Work to complete: Could you report every line from the entries that includes the word "dogs"?

■ ■ ■

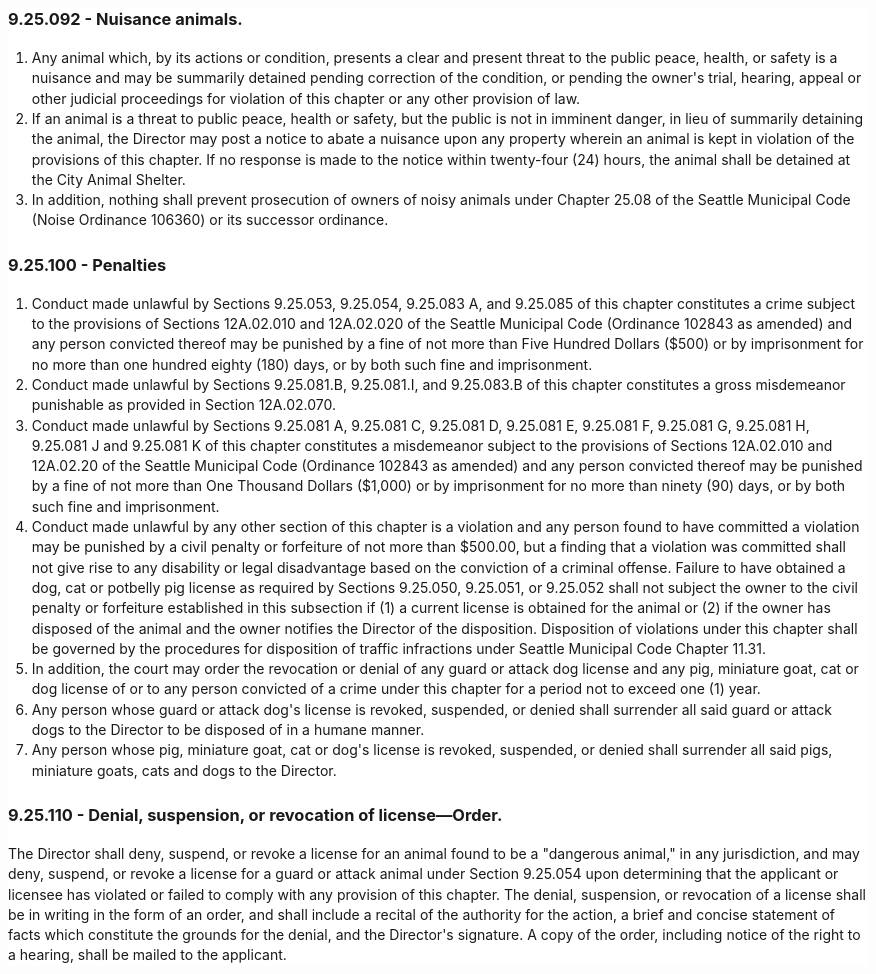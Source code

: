 ### 9.25.092 - Nuisance animals.

1. Any animal which, by its actions or condition, presents a clear and present threat to the public peace, health, or safety is a nuisance and may be summarily detained pending correction of the condition, or pending the owner's trial, hearing, appeal or other judicial proceedings for violation of this chapter or any other provision of law.
2. If an animal is a threat to public peace, health or safety, but the public is not in imminent danger, in lieu of summarily detaining the animal, the Director may post a notice to abate a nuisance upon any property wherein an animal is kept in violation of the provisions of this chapter. If no response is made to the notice within twenty-four (24) hours, the animal shall be detained at the City Animal Shelter.
3. In addition, nothing shall prevent prosecution of owners of noisy animals under Chapter 25.08 of the Seattle Municipal Code (Noise Ordinance 106360) or its successor ordinance.

### 9.25.100 - Penalties

1. Conduct made unlawful by Sections 9.25.053, 9.25.054, 9.25.083 A, and 9.25.085 of this chapter constitutes a crime subject to the provisions of Sections 12A.02.010 and 12A.02.020 of the Seattle Municipal Code (Ordinance 102843 as amended) and any person convicted thereof may be punished by a fine of not more than Five Hundred Dollars ($500) or by imprisonment for no more than one hundred eighty (180) days, or by both such fine and imprisonment.
2. Conduct made unlawful by Sections 9.25.081.B, 9.25.081.I, and 9.25.083.B of this chapter constitutes a gross misdemeanor punishable as provided in Section 12A.02.070.
3. Conduct made unlawful by Sections 9.25.081 A, 9.25.081 C, 9.25.081 D, 9.25.081 E, 9.25.081 F, 9.25.081 G, 9.25.081 H, 9.25.081 J and 9.25.081 K of this chapter constitutes a misdemeanor subject to the provisions of Sections 12A.02.010 and 12A.02.20 of the Seattle Municipal Code (Ordinance 102843 as amended) and any person convicted thereof may be punished by a fine of not more than One Thousand Dollars ($1,000) or by imprisonment for no more than ninety (90) days, or by both such fine and imprisonment.
4. Conduct made unlawful by any other section of this chapter is a violation and any person found to have committed a violation may be punished by a civil penalty or forfeiture of not more than $500.00, but a finding that a violation was committed shall not give rise to any disability or legal disadvantage based on the conviction of a criminal offense. Failure to have obtained a dog, cat or potbelly pig license as required by Sections 9.25.050, 9.25.051, or 9.25.052 shall not subject the owner to the civil penalty or forfeiture established in this subsection if (1) a current license is obtained for the animal or (2) if the owner has disposed of the animal and the owner notifies the Director of the disposition. Disposition of violations under this chapter shall be governed by the procedures for disposition of traffic infractions under Seattle Municipal Code Chapter 11.31.
5. In addition, the court may order the revocation or denial of any guard or attack dog license and any pig, miniature goat, cat or dog license of or to any person convicted of a crime under this chapter for a period not to exceed one (1) year.
6. Any person whose guard or attack dog's license is revoked, suspended, or denied shall surrender all said guard or attack dogs to the Director to be disposed of in a humane manner.
7. Any person whose pig, miniature goat, cat or dog's license is revoked, suspended, or denied shall surrender all said pigs, miniature goats, cats and dogs to the Director.

### 9.25.110 - Denial, suspension, or revocation of license—Order.

The Director shall deny, suspend, or revoke a license for an animal found to be a "dangerous animal," in any jurisdiction, and may deny, suspend, or revoke a license for a guard or attack animal under Section 9.25.054 upon determining that the applicant or licensee has violated or failed to comply with any provision of this chapter. The denial, suspension, or revocation of a license shall be in writing in the form of an order, and shall include a recital of the authority for the action, a brief and concise statement of facts which constitute the grounds for the denial, and the Director's signature. A copy of the order, including notice of the right to a hearing, shall be mailed to the applicant.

■ ■ ■

Completed exercise:
6. Any person whose guard or attack dog's license is revoked, suspended, or denied shall surrender all said guard or attack dogs to the Director to be disposed of in a humane manner.
7. Any person whose pig, miniature goat, cat or dog's license is revoked, suspended, or denied shall surrender all said pigs, miniature goats, cats and dogs to the Director.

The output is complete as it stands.